Neste momento, a oposição faz uma leitura própria da repercussão que teria a nomeação até agora não concretizada de Lula como ministro e que, em sua opinião, o tornaria praticamente um presidente nas sombras, cuja missão seria substituir Dilma que, sem renunciar efetivamente, renunciaria na prática a seu cargo. Kon, da PUC-SP, também considera encerrado o segundo mandato de Dilma, mas por outros motivos: “O governo está inerte, paralisado, quando é preciso que tome medidas econômicas mais drásticas e duras, sobretudo pela dificuldade que tem diante de pressões políticas oriundas da Câmara dos Deputados, que se acha dividida por conflitos entre os partidos da base governista e a oposição e entre o Senado e a Câmara. O conflito e a divisão ocorrem também internamente, dentro do PT, partido da presidente.”

 

Para Kon, a maior parte da população, com exceção dos partidários do PT, e apesar de um provável período de instabilidade institucional, crê que a saída da presidente Dilma facilitaria a formação de “um acordo entre a maior parte dos partidos e a população no que diz respeito a adoção de medidas políticas e econômicas urgentes que tirem o país da situação de paralisia e o levem a crescer novamente a partir de 2017”.

 

Kon diz que as reformas são o caminho para sair do imbroglio institucional.
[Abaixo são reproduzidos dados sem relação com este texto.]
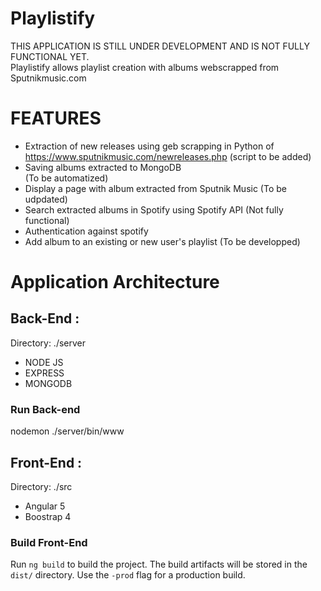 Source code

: # Playlistify

THIS APPLICATION IS STILL UNDER DEVELOPMENT AND IS NOT FULLY FUNCTIONAL YET. <br>
Playlistify allows playlist creation with albums webscrapped from Sputnikmusic.com

# FEATURES

- Extraction of new releases using geb scrapping in Python of https://www.sputnikmusic.com/newreleases.php (script to be added)<br>
- Saving albums extracted to MongoDB<br> (To be automatized)
- Display a page with album extracted from Sputnik Music (To be udpdated)<br>
- Search extracted albums in Spotify using Spotify API (Not fully functional)<br>
- Authentication against spotify<br>
- Add album to an existing or new user's playlist (To be developped)<br>

# Application Architecture
## Back-End : 
Directory: ./server
- NODE JS
- EXPRESS
- MONGODB

### Run Back-end
nodemon ./server/bin/www

## Front-End : 
Directory: ./src
 - Angular 5
 - Boostrap 4
 
### Build Front-End
Run `ng build` to build the project. The build artifacts will be stored in the `dist/` directory. Use the `-prod` flag for a production build.





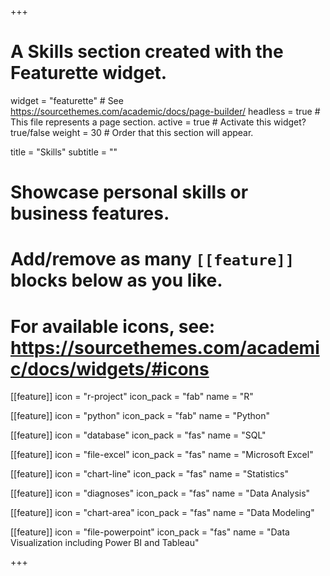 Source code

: +++
# A Skills section created with the Featurette widget.
widget = "featurette"  # See https://sourcethemes.com/academic/docs/page-builder/
headless = true  # This file represents a page section.
active = true  # Activate this widget? true/false
weight = 30  # Order that this section will appear.

title = "Skills"
subtitle = ""

# Showcase personal skills or business features.
# 
# Add/remove as many `[[feature]]` blocks below as you like.
# 
# For available icons, see: https://sourcethemes.com/academic/docs/widgets/#icons

[[feature]]
  icon = "r-project"
  icon_pack = "fab"
  name = "R"
  
  [[feature]]
  icon = "python"
  icon_pack = "fab"
  name = "Python"
  
  [[feature]]
  icon = "database"
  icon_pack = "fas"
  name = "SQL"
  
  [[feature]]
  icon = "file-excel"
  icon_pack = "fas"
  name = "Microsoft Excel"
  
[[feature]]
  icon = "chart-line"
  icon_pack = "fas"
  name = "Statistics"
  
[[feature]]
  icon = "diagnoses"
  icon_pack = "fas"
  name = "Data Analysis"
  
[[feature]]
  icon = "chart-area"
  icon_pack = "fas"
  name = "Data Modeling"

[[feature]]
  icon = "file-powerpoint"
  icon_pack = "fas"
  name = "Data Visualization including Power BI and Tableau"
  
  
  
   
  

+++
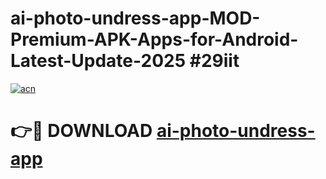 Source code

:# ai-photo-undress-app-MOD-Premium-APK-Apps-for-Android-Latest-Update-2025 #29iit

[![acn](https://github.com/user-attachments/assets/0f9c940e-d8b0-45ae-aac7-cd30a18b3e1c)](https://app.mediaupload.pro?title=ai-photo-undress-app&ref=07M)

# 👉🔴 DOWNLOAD [ai-photo-undress-app](https://app.mediaupload.pro?title=ai-photo-undress-app&ref=07M) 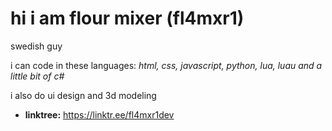 # hi i am flour mixer (fl4mxr1)
swedish guy

i can code in these languages: *html, css, javascript, python, lua, luau and a little bit of c#*

i also do ui design and 3d modeling

- **linktree:** https://linktr.ee/fl4mxr1dev

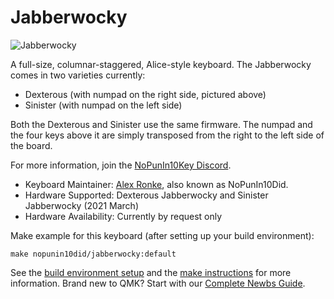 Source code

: # Jabberwocky

![Jabberwocky](https://diplomacyvariants.files.wordpress.com/2021/03/dexterous_jabberwocky.jpg)

A full-size, columnar-staggered, Alice-style keyboard. The Jabberwocky comes in two varieties currently: 
* Dexterous (with numpad on the right side, pictured above)
* Sinister (with numpad on the left side)

Both the Dexterous and Sinister use the same firmware.  The numpad and the four keys above it are simply transposed from the right to the left side of the board.

For more information, join the [NoPunIn10Key Discord](https://discord.gg/sku2Y6w).

* Keyboard Maintainer: [Alex Ronke](diplomacyvariants.wordpress.com), also known as NoPunIn10Did. 
* Hardware Supported: Dexterous Jabberwocky and Sinister Jabberwocky (2021 March)
* Hardware Availability: Currently by request only

Make example for this keyboard (after setting up your build environment):

    make nopunin10did/jabberwocky:default

See the [build environment setup](https://docs.qmk.fm/#/getting_started_build_tools) and the [make instructions](https://docs.qmk.fm/#/getting_started_make_guide) for more information. Brand new to QMK? Start with our [Complete Newbs Guide](https://docs.qmk.fm/#/newbs).
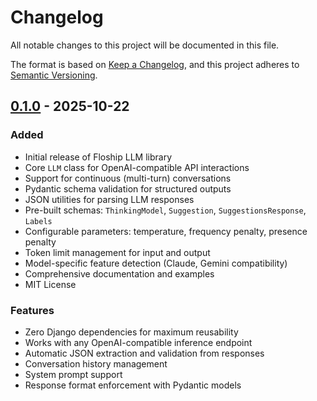 # Changelog

All notable changes to this project will be documented in this file.

The format is based on [Keep a Changelog](https://keepachangelog.com/en/1.0.0/),
and this project adheres to [Semantic Versioning](https://semver.org/spec/v2.0.0.html).

## [0.1.0] - 2025-10-22

### Added
- Initial release of Floship LLM library
- Core `LLM` class for OpenAI-compatible API interactions
- Support for continuous (multi-turn) conversations
- Pydantic schema validation for structured outputs
- JSON utilities for parsing LLM responses
- Pre-built schemas: `ThinkingModel`, `Suggestion`, `SuggestionsResponse`, `Labels`
- Configurable parameters: temperature, frequency penalty, presence penalty
- Token limit management for input and output
- Model-specific feature detection (Claude, Gemini compatibility)
- Comprehensive documentation and examples
- MIT License

### Features
- Zero Django dependencies for maximum reusability
- Works with any OpenAI-compatible inference endpoint
- Automatic JSON extraction and validation from responses
- Conversation history management
- System prompt support
- Response format enforcement with Pydantic models

[0.1.0]: https://github.com/Floship/floship-llm/releases/tag/v0.1.0

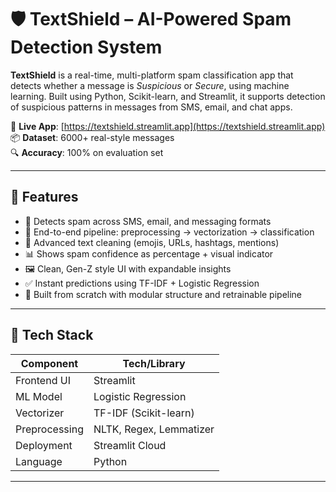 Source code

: # 🛡️ TextShield – AI-Powered Spam Detection System

**TextShield** is a real-time, multi-platform spam classification app that detects whether a message is *Suspicious* or *Secure*, using machine learning. Built using Python, Scikit-learn, and Streamlit, it supports detection of suspicious patterns in messages from SMS, email, and chat apps.

🎯 **Live App**: [https://textshield.streamlit.app](https://textshield.streamlit.app)  
📦 **Dataset**: 6000+ real-style messages  
🔍 **Accuracy**: 100% on evaluation set

---

## 🚀 Features

- 💬 Detects spam across SMS, email, and messaging formats
- 🔄 End-to-end pipeline: preprocessing → vectorization → classification
- 🧹 Advanced text cleaning (emojis, URLs, hashtags, mentions)
- 📊 Shows spam confidence as percentage + visual indicator
- 🖼️ Clean, Gen-Z style UI with expandable insights
- ✅ Instant predictions using TF-IDF + Logistic Regression
- 🧠 Built from scratch with modular structure and retrainable pipeline

---

## 🧠 Tech Stack

| Component      | Tech/Library         |
|----------------|----------------------|
| Frontend UI    | Streamlit            |
| ML Model       | Logistic Regression  |
| Vectorizer     | TF-IDF (Scikit-learn)|
| Preprocessing  | NLTK, Regex, Lemmatizer |
| Deployment     | Streamlit Cloud      |
| Language       | Python               |

---

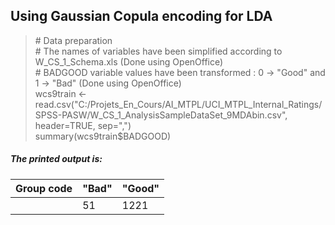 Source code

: ## Using Gaussian Copula encoding for LDA

> \# Data preparation <br>
> \# The names of variables have been simplified according to W_CS_1_Schema.xls (Done using OpenOffice) <br>
> \# BADGOOD variable values have been transformed : 0 -> "Good" and 1 -> "Bad" (Done using OpenOffice) <br>
> wcs9train <- read.csv("C:/Projets_En_Cours/AI_MTPL/UCI_MTPL_Internal_Ratings/SPSS-PASW/W_CS_1_AnalysisSampleDataSet_9MDAbin.csv", header=TRUE, sep=",") <br>
> summary(wcs9train$BADGOOD)

##### <em>The printed output is: <br>
| Group code | "Bad" | "Good" |
| ---------- | ----- | ------ |
|  | 51 | 1221 |
</em>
A população, diz a professora, espera que as antigas estruturas econômicas, políticas e institucionais da nação, que já não são adequadas ao país e às condições atuais do mundo, sejam submetidas a um processo de “destruição criativa”, “pondo abaixo as bases ineficientes anteriores e criando novos sistemas adequados à época atual com perspectivas bem definidas para o futuro”.

 

Martínez Lázaro também pensa como Kon e explica que seria preciso fazer duas reformas fundamentais. A primeira delas seria de caráter econômico e consistiria em abrir, modernizar e reformar a economia para equipará-la às economias vizinhas do Pacífico, como a do Chile, Colômbia e Peru, “que também passam por dificuldades, mas que, por não estarem sob tantas intervenções e regulações, e sendo mais abertas, se encontram em melhor situação econômica e podem crescer com taxas de inflação menores e de forma ordenada, sem os desequilíbrios do Brasil”. A segunda reforma seria de índole política e consistiria em acabar com o sistema que promove a fragmentação parlamentar e obriga os partidos a “fazer pactos uns com os outros para garantir apoios, além de distribuir cargos e, provavelmente, conforme vimos nos casos recentes de corrupção, fundos através da estatal Petrobrás. Se o sistema não mudar, continuará a ser a origem de problemas futuros”, conclui.